“Penso che le modifiche che verranno introdotte non favoriranno il rientro degli italiani all’estero (‘cervelli’ lo trovo un termine antipaticissimo). Considerando che già ora è difficile riuscire a trovare un lavoro in Italia con una RAL che giustifichi il ritorno in patria”, dice Walter, 29 anni, da Parigi. “Tuttavia per alcuni ruoli si riusciva a compensare quel gap proprio grazie alle agevolazioni fiscali. Parlando con altri amici italiani che vivono e lavorano all’estero mi sembra di capire che molti non hanno intenzione di tornare, non solo a causa delle retribuzioni, ma anche per via degli ambienti di lavoro tossici che spesso ti rovinano la salute. Io personalmente a meno di trent’anni ho un lavoro come quadro full remote, 40 giorni di ferie all’anno, rimborso 100% delle utenze per internet e 50% dell’abbonamento per i mezzi pubblici. Non sarei mai tornato in Italia per guadagnare di meno e lavorare di più con le agevolazioni fino al 90% al Sud; figuriamoci ora”.
Non solo Walter: sono migliaia gli italiani e le italiane all’estero che avevano intenzione di tornare a breve in Italia e che hanno espresso profonda preoccupazione per le nuove norme. Sono nati così gruppi WhatsApp come Rientro Italia o Domande su casi specifici, a cui, in pochi giorni, si sono iscritte più di duemila persone. Giovani, coppie, famiglie: tutte persone diverse accomunate dalla volontà di lasciare il Paese alla ricerca di un futuro migliore all’estero. Le loro istanze sono confluite anche in una petizione, che ad oggi ha raccolto oltre 7.500 firme.

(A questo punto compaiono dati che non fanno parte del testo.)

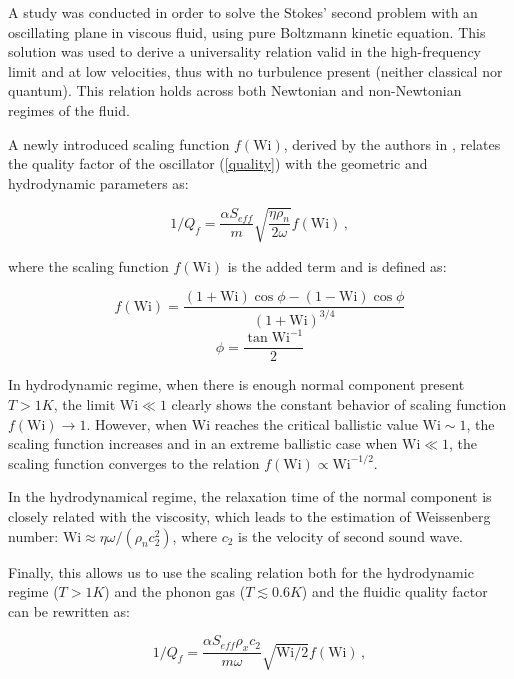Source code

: A study was conducted in order to solve the Stokes' second problem with an oscillating plane in viscous fluid, using pure Boltzmann kinetic equation. This solution was used to derive a universality relation valid in the high-frequency limit and at low velocities, thus with no turbulence present (neither classical nor quantum). This relation holds across both Newtonian and non-Newtonian regimes of the fluid.

A newly introduced scaling function $f(\text{Wi})$, derived by the authors in \cite{universal_scaling}, relates the quality factor of the oscillator (\ref{quality}) with the geometric and hydrodynamic parameters as:

\begin{equation}
1 / Q_f = \frac{\alpha S_{eff}}{m} \sqrt{\frac{\eta \rho_n}{2\omega}} f(\text{Wi})\,,
\label{scaling_function}
\end{equation}

where the scaling function $f(\text{Wi})$ is the added term and is defined as:

\begin{equation}
f(\text{Wi}) = \frac{(1 + \text{Wi}) \cos{\phi} - (1 - \text{Wi}) \cos{\phi}}{(1+\text{Wi})^{3/4}}
\end{equation}
\begin{equation}
\phi = \frac{\tan{\text{Wi}^{-1}}}{2}
\end{equation}

In hydrodynamic regime, when there is enough normal component present $T > 1\unit{K}$, the limit $\text{Wi} \ll 1$ clearly shows the constant behavior of scaling function $f(\text{Wi}) \rightarrow 1$. However, when Wi reaches the critical ballistic value $\text{Wi} \sim 1$, the scaling function increases and in an extreme ballistic case when $\text{Wi} \ll 1$, the scaling function converges to the relation $f(\text{Wi}) \propto \text{Wi}^{-1/2}$.

In the hydrodynamical regime, the relaxation time of the normal component is closely related with the viscosity, which leads to the estimation of Weissenberg number: $\text{Wi} \approx \eta \omega / (\rho_n c_2^2)$, where $c_2$ is the velocity of second sound wave.

Finally, this allows us to use the scaling relation both for the hydrodynamic regime ($T > 1\unit{K}$) and the phonon gas ($T \lesssim 0.6\unit{K}$) and the fluidic quality factor can be rewritten as:

\begin{equation}
1 / Q_f = \frac{\alpha S_{eff} \rho_x c_2}{m\omega} \sqrt{\text{Wi}/2} f(\text{Wi})\,,
\end{equation}

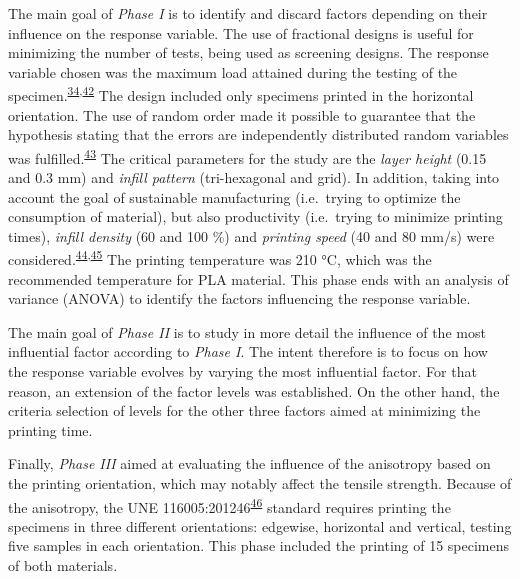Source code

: \documentclass[
  12pt]{article}
\begin{document}
The main goal of \emph{Phase I} is to identify and discard factors depending on their influence on the response variable.
The use of fractional designs is useful for minimizing the number of tests, being used as screening designs.
The response variable chosen was the maximum load attained during the testing of the specimen.\textsuperscript{\protect\hyperlink{ref-Kumar2018b}{34},\protect\hyperlink{ref-Chacon2017}{42}}
The design included only specimens printed in the horizontal orientation.
The use of random order made it possible to guarantee that the hypothesis stating that the errors are independently distributed random variables was fulfilled.\textsuperscript{\protect\hyperlink{ref-Montgomery2001}{43}}
The critical parameters for the study are the \emph{layer height} (0.15 and 0.3 mm) and \emph{infill pattern} (tri-hexagonal and grid).
In addition, taking into account the goal of sustainable manufacturing (i.e.~trying to optimize the consumption of material), but also productivity (i.e.~trying to minimize printing times), \emph{infill density} (60 and 100 \%) and \emph{printing speed} (40 and 80 mm/s) were considered.\textsuperscript{\protect\hyperlink{ref-Singh2019}{44},\protect\hyperlink{ref-Tanveer2019}{45}}
The printing temperature was 210 °C, which was the recommended temperature for PLA material.
This phase ends with an analysis of variance (ANOVA) to identify the factors influencing the response variable.

The main goal of \emph{Phase II} is to study in more detail the influence of the most influential factor according to \emph{Phase I}.
The intent therefore is to focus on how the response variable evolves by varying the most influential factor.
For that reason, an extension of the factor levels was established.
On the other hand, the criteria selection of levels for the other three factors aimed at minimizing the printing time.

Finally, \emph{Phase III} aimed at evaluating the influence of the anisotropy based on the printing orientation, which may notably affect the tensile strength.
Because of the anisotropy, the UNE 116005:201246\textsuperscript{\protect\hyperlink{ref-UNE}{46}} standard requires printing the specimens in three different orientations: edgewise, horizontal and vertical, testing five samples in each orientation.
This phase included the printing of 15 specimens of both materials.
\end{document}
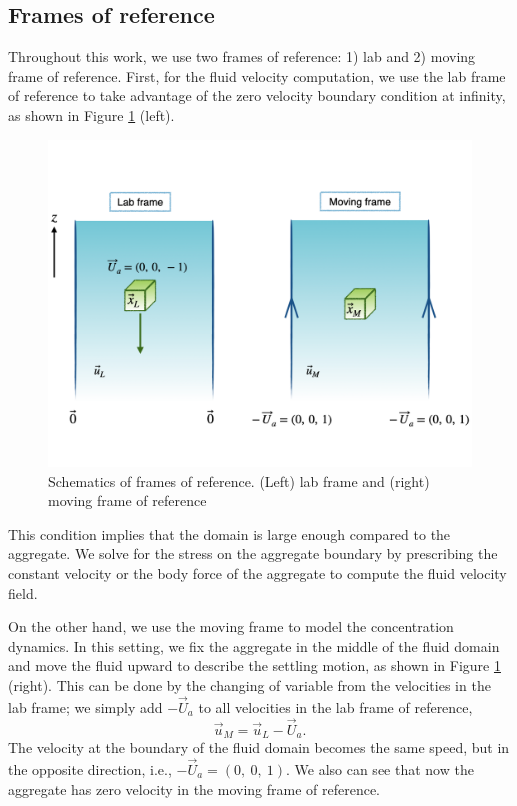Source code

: \subsection{Frames of reference}
Throughout this work, we use two frames of reference: 1) lab and 2) moving frame of reference. First, for the fluid velocity computation, we use the lab frame of reference to take advantage of the zero velocity boundary condition at infinity, as shown in Figure \ref{fig_frame_ref} (left). 
\begin{figure}[h]
	\begin{center}
		\includegraphics[scale=0.4]{figures/fig_frame_ref}
	\end{center}
	\caption{Schematics of frames of reference. (Left) lab frame and (right) moving frame of reference }
	\label{fig_frame_ref}
\end{figure}
This condition implies that the domain is large enough compared to the aggregate.
We solve for the stress on the aggregate boundary by prescribing the constant velocity or the body force of the aggregate to compute the fluid velocity field. 
\par
On the other hand, we use the moving frame to model the concentration dynamics.
In this setting, we fix the aggregate in the middle of the fluid domain and move the fluid upward to describe the settling motion, as shown in Figure \ref{fig_frame_ref} (right).
This can be done by the changing of variable from the velocities in the lab frame; we simply add $-\vec{U}_a$ to all velocities in the lab frame of reference,
\[
\vec{u}_M = \vec{u}_L - \vec{U}_a.
\]
 The velocity at the boundary of the fluid domain becomes the same speed, but in the opposite direction, i.e., $-\vec{U}_a = (0, \ 0, \ 1)$. We also can see that now the aggregate has zero velocity in the moving frame of reference.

Anche il Presidente della Repubblica Sergio Mattarella, il 30 ottobre scorso, in occasione dell’incontro con AIRC per “I giorni della ricerca” al Quirinale, ha sottolineato la drammaticità del fenomeno.
“I nostri giovani ricercatori sono bravi. […] Rappresentano un orgoglio per il nostro Paese, oltre che un motore per l’Europa. Purtroppo sappiamo che le nostre risorse globalmente destinate alla ricerca scientifica sono limitate rispetto agli standard che dovremmo raggiungere. Constatiamo anche – ha aggiunto – che tanti giovani vanno all’estero e vi rimangono, non perché non amerebbero lavorare in Italia, ma perché da noi talune condizioni, economiche e professionali, sono poco aperte, meno competitive.”

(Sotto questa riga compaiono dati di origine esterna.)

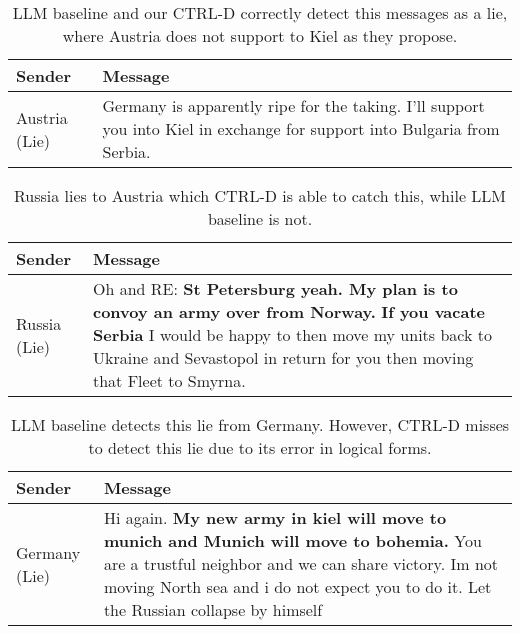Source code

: \begin{table}[b!]
    \begin{tabular}{p{1.2cm}p{5.5cm}}
    \hline
    \textbf{Sender} & \textbf{Message}   \\ 
    \hline
     \rowcolor{grayish} Austria (Lie) & \small{Germany is apparently ripe for the taking. I'll support you into Kiel in exchange for support into Bulgaria from Serbia.} \\ 
  \hline
    \end{tabular}
    \caption{LLM baseline and our CTRL-D correctly detect this messages as a lie, where Austria does not support to Kiel as they propose.}
    \label{tab:tp_both}
\end{table}

\begin{table}[b!]
    \begin{tabular}{p{1.2cm}p{5.5cm}}
    \hline
    \textbf{Sender} & \textbf{Message}   \\ 
    \hline
     \rowcolor{grayish} Russia (Lie) & \small{Oh and RE: \textbf{St Petersburg yeah. My plan is to convoy an army over from Norway.} \textbf{If you vacate Serbia} I would be happy to then move my units back to Ukraine and Sevastopol in return for you then moving that Fleet to Smyrna.} \\ 
  \hline
    \end{tabular}
    \caption{Russia lies to Austria which CTRL-D is able to catch this, while LLM baseline is not.}
    \label{tab:tp_cfrl}
\end{table}

\begin{table}[b!]
    \begin{tabular}{p{1.2cm}p{5.5cm}}
    \hline
    \textbf{Sender} & \textbf{Message}   \\ 
    \hline
     \rowcolor{grayish} Germany (Lie) & \small{Hi again. \textbf{My new army in kiel will move to munich and Munich will move to bohemia.} You are a trustful neighbor and we can share victory. Im not moving North sea and i do not expect you to do it. Let the Russian collapse by himself} \\ 
  \hline
    \end{tabular}
    \caption{LLM baseline detects this lie from Germany. However, CTRL-D misses to detect this lie due to its error in logical forms.}
    \label{tab:tp_llama3}
\end{table}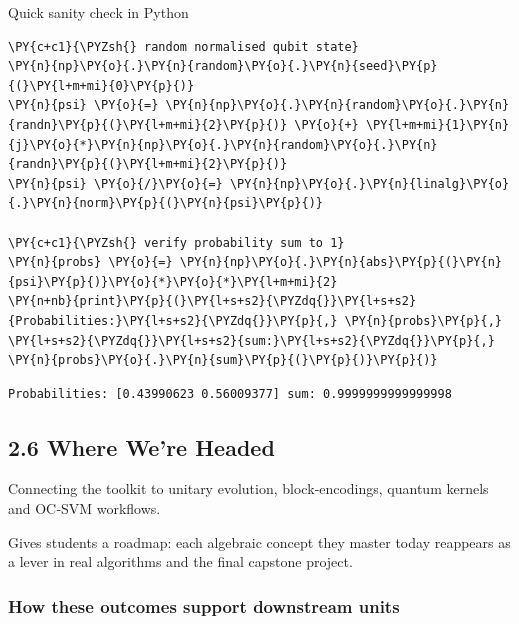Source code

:     Quick sanity check in Python

    \begin{tcolorbox}[breakable, size=fbox, boxrule=1pt, pad at break*=1mm,colback=cellbackground, colframe=cellborder]
\begin{Verbatim}[commandchars=\\\{\}]
\PY{c+c1}{\PYZsh{} random normalised qubit state}
\PY{n}{np}\PY{o}{.}\PY{n}{random}\PY{o}{.}\PY{n}{seed}\PY{p}{(}\PY{l+m+mi}{0}\PY{p}{)}
\PY{n}{psi} \PY{o}{=} \PY{n}{np}\PY{o}{.}\PY{n}{random}\PY{o}{.}\PY{n}{randn}\PY{p}{(}\PY{l+m+mi}{2}\PY{p}{)} \PY{o}{+} \PY{l+m+mi}{1}\PY{n}{j}\PY{o}{*}\PY{n}{np}\PY{o}{.}\PY{n}{random}\PY{o}{.}\PY{n}{randn}\PY{p}{(}\PY{l+m+mi}{2}\PY{p}{)}
\PY{n}{psi} \PY{o}{/}\PY{o}{=} \PY{n}{np}\PY{o}{.}\PY{n}{linalg}\PY{o}{.}\PY{n}{norm}\PY{p}{(}\PY{n}{psi}\PY{p}{)}

\PY{c+c1}{\PYZsh{} verify probability sum to 1}
\PY{n}{probs} \PY{o}{=} \PY{n}{np}\PY{o}{.}\PY{n}{abs}\PY{p}{(}\PY{n}{psi}\PY{p}{)}\PY{o}{*}\PY{o}{*}\PY{l+m+mi}{2}
\PY{n+nb}{print}\PY{p}{(}\PY{l+s+s2}{\PYZdq{}}\PY{l+s+s2}{Probabilities:}\PY{l+s+s2}{\PYZdq{}}\PY{p}{,} \PY{n}{probs}\PY{p}{,} \PY{l+s+s2}{\PYZdq{}}\PY{l+s+s2}{sum:}\PY{l+s+s2}{\PYZdq{}}\PY{p}{,} \PY{n}{probs}\PY{o}{.}\PY{n}{sum}\PY{p}{(}\PY{p}{)}\PY{p}{)}
\end{Verbatim}
\end{tcolorbox}

    \begin{Verbatim}[commandchars=\\\{\}]
Probabilities: [0.43990623 0.56009377] sum: 0.9999999999999998
    \end{Verbatim}

    \hypertarget{where-were-headed}{%
\subsection*{2.6 Where We're Headed}\label{where-were-headed}}

Connecting the toolkit to unitary evolution, block‑encodings, quantum
kernels and OC‑SVM workflows.

Gives students a roadmap: each algebraic concept they master today
reappears as a lever in real algorithms and the final capstone project.

\hypertarget{how-these-outcomes-support-downstream-units}{%
\subsubsection*{How these outcomes support downstream
units}\label{how-these-outcomes-support-downstream-units}}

I dati ISTAT confermano che la composizione degli expat è costituita soprattutto da giovani molto formati: “Un emigrato italiano su tre ha un’età compresa tra 25 e 34 anni: in totale 31.000, di cui oltre 14.000 hanno una laurea o un titolo superiore alla laurea”.

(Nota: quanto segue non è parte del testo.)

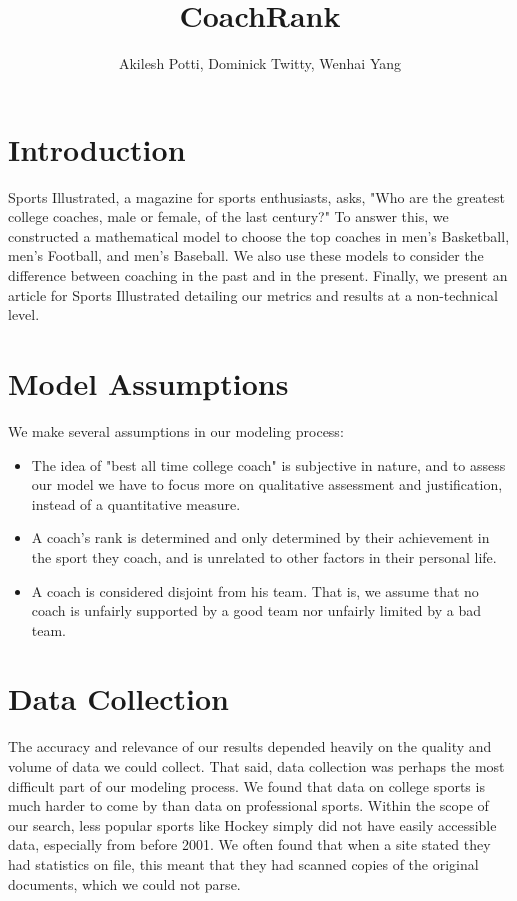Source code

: \documentclass[titlepage]{article}
\begin{document}
\title{CoachRank}
\author{Akilesh Potti, Dominick Twitty, Wenhai Yang}
\maketitle


\tableofcontents

\section{Introduction}
Sports Illustrated, a magazine for sports enthusiasts, asks, "Who are the greatest college coaches, male or female, of the last century?" To answer this, we constructed a mathematical model to choose the top coaches in men's Basketball, men's Football, and men's Baseball. We also use these models to consider the difference between coaching in the past and in the present. Finally, we present an article for Sports Illustrated detailing our metrics and results at a non-technical level.

\section{Model Assumptions}
We make several assumptions in our modeling process:
\begin{itemize}
\item The idea of "best all time college coach" is subjective in nature, and to assess our model we have to focus more on qualitative assessment and justification, instead of a quantitative measure.

\item A coach's rank is determined and only determined by their achievement in the sport they coach, and is unrelated to other factors in their personal life.

\item A coach is considered disjoint from his team. That is, we assume that no coach is unfairly supported by a good team nor unfairly limited by a bad team.
\end{itemize}

\section{Data Collection}
The accuracy and relevance of our results depended heavily on the quality and volume of data we could collect. That said, data collection was perhaps the most difficult part of our modeling process. We found that data on college sports is much harder to come by than data on professional sports. Within the scope of our search, less popular sports like Hockey simply did not have easily accessible data, especially from before 2001. We often found that when a site stated they had statistics on file, this meant that they had scanned copies of the original documents, which we could not parse.
\end{document}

Inoltre, il saldo migratorio dei laureati (ovvero la differenza tra espatriati e rimpatriati) è molto negativo, a testimonianza del fatto che la maggior parte degli expat non torna. Nel corso del decennio 2012-2021, infatti, sono stati 120.000 gli italiani con una laurea andati all’estero, mentre i laureati tornati in Italia sono stati poco più di 41.000: “La differenza tra i rimpatri e gli espatri dei giovani laureati è costantemente negativa e restituisce una perdita complessiva per l’intero periodo di oltre 79.000 giovani laureati”.